▶ _WHAT IS REQUIRED_
Below is a block of records. Copy every line in it that contains the word "description".

===== DATA SUPPLIED =====

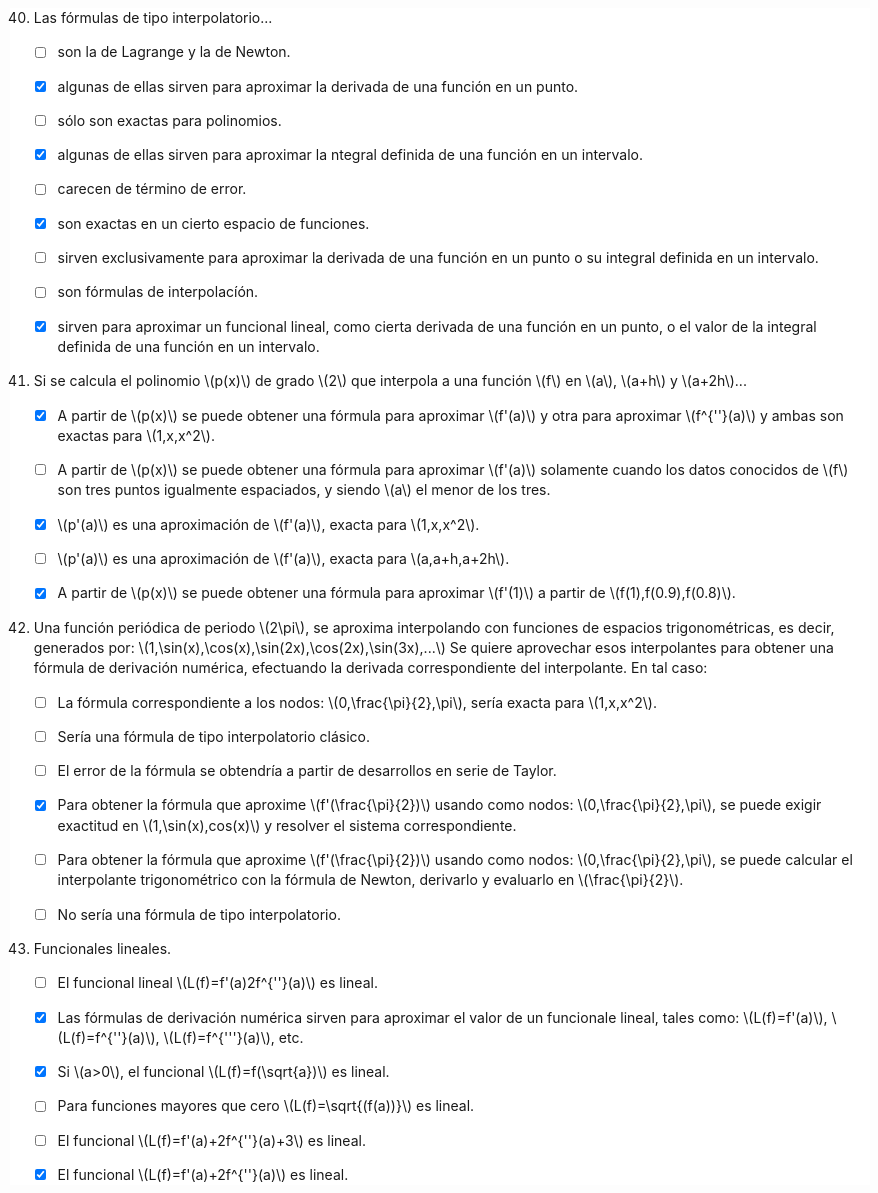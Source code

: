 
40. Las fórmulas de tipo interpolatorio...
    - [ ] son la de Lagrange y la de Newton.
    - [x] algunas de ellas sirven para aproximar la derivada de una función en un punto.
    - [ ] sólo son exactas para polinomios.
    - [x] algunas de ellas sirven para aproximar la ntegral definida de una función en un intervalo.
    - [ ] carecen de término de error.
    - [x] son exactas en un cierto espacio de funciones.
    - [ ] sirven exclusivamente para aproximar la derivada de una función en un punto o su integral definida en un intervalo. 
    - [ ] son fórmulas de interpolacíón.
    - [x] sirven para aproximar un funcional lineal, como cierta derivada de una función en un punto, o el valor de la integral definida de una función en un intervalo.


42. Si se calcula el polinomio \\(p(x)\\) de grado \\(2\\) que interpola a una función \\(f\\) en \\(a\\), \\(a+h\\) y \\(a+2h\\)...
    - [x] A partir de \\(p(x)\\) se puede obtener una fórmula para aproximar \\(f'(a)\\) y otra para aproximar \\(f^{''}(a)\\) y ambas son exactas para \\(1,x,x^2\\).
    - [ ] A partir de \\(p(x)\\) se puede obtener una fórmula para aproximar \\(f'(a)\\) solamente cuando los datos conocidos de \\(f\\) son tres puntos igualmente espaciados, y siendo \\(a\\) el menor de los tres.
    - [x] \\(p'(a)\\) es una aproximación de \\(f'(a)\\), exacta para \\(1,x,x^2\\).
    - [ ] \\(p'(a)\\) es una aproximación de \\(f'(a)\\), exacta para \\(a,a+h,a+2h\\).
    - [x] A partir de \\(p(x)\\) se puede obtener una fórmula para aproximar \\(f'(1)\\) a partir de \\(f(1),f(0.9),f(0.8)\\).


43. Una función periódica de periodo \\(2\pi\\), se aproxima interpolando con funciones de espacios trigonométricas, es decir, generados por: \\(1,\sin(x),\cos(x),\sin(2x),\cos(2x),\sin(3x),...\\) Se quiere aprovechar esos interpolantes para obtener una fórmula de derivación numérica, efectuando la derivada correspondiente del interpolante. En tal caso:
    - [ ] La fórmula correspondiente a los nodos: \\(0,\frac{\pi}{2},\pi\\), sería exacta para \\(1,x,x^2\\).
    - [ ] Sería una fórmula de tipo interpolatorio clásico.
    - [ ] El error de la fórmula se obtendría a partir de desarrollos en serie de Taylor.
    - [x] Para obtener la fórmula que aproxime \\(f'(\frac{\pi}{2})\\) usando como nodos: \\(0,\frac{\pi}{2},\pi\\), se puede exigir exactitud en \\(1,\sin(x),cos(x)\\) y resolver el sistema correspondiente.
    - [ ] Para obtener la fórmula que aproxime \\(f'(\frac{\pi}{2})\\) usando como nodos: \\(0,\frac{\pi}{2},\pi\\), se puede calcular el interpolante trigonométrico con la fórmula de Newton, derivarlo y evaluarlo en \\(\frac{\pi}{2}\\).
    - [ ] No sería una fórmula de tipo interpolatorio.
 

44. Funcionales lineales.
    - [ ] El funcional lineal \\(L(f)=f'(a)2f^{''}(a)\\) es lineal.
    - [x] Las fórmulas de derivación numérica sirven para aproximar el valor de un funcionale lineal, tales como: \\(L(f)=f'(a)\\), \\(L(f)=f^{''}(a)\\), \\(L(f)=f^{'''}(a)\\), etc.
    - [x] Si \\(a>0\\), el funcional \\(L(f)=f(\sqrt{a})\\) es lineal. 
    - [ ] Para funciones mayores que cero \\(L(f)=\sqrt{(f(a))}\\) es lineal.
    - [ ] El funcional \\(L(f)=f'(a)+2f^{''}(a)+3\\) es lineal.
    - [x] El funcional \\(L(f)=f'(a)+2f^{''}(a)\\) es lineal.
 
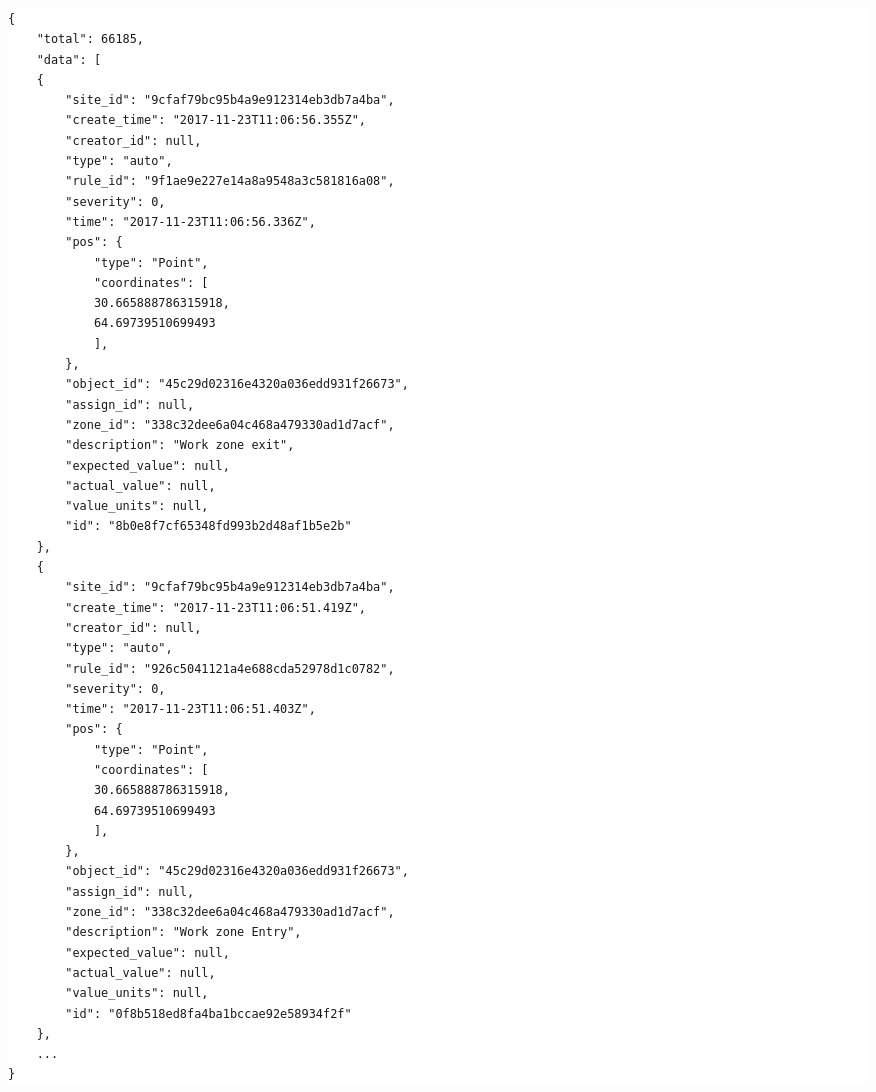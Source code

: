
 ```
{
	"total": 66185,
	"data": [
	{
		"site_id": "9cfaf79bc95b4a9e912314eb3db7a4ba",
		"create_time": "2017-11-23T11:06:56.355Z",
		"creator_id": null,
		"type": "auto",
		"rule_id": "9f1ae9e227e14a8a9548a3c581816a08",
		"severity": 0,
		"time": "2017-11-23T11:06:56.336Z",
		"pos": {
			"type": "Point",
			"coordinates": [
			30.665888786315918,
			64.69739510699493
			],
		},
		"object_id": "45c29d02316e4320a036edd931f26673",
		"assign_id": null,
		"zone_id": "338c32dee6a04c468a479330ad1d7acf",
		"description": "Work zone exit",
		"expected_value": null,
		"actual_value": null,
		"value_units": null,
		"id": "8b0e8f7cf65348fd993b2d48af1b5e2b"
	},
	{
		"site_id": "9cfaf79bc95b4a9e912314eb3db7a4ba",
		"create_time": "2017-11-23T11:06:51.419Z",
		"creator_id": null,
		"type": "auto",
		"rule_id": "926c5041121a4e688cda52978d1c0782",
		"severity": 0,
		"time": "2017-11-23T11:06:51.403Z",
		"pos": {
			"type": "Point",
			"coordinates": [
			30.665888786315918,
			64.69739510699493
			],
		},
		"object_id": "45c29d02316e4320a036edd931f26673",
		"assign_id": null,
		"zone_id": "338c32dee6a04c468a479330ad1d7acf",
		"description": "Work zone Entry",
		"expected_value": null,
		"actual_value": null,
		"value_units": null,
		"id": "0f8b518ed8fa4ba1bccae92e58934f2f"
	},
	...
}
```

=====

▶ _WRITTEN ANSWER_
		"description": "Work zone exit",
		"description": "Work zone Entry",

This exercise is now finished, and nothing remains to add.